How to learn User Research For AI Products for Problem Discovery And Requirements in AI Product Manager for free

Why this matters

AI products behave probabilistically, improve with data, and can fail in surprising ways. Good user research uncovers real jobs-to-be-done, validates where AI helps (and where it harms), and shapes requirements like data needs, quality bars, guardrails, and human-in-the-loop steps.

Identify high-value, repetitive tasks that AI can reliably assist with.
Map user workflows to find the right AI insertion point and human review moments.
Define quality thresholds (precision/recall), acceptable errors, and recovery paths.
Surface risks: bias, privacy, safety, explainability, and compliance.

Real tasks in the AI Product Manager role

Interview target users to uncover decision points and data sources they trust.
Run Wizard-of-Oz tests to simulate AI behavior before building the model.
Design evaluation rubrics and acceptance criteria (what is "good enough").
Co-create prompts and guardrails with users for safer, more useful outputs.
Define success metrics tied to workflow outcomes, not just model benchmarks.

Concept explained simply

User research for AI products is learning how people make decisions, what data they rely on, and where imperfect AI assistance adds value with minimal risk.
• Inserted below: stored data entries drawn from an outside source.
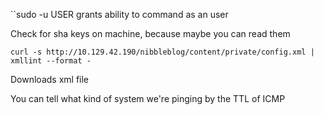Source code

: ``sudo -u USER
grants ability to command as an user

Check for sha keys on machine, because maybe you can read them

```shell-session
curl -s http://10.129.42.190/nibbleblog/content/private/config.xml | xmllint --format -
```
Downloads xml file


You can tell what kind of system we're pinging by the TTL of ICMP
You test usefulness and trust—before you invest in heavy engineering.

Mental model

Think in three layers:

Task layer: What job needs doing? What does "good" look like?
Evidence layer: What inputs, context, and constraints shape the decision?
AI layer: Where can AI assist, what errors are tolerable, and how do we recover?

Quick litmus tests

Is the task frequent, time-consuming, and consistent enough to learn from?
Do users have examples of good outputs we can learn from?
What’s the worst plausible failure? Is there a safe fallback?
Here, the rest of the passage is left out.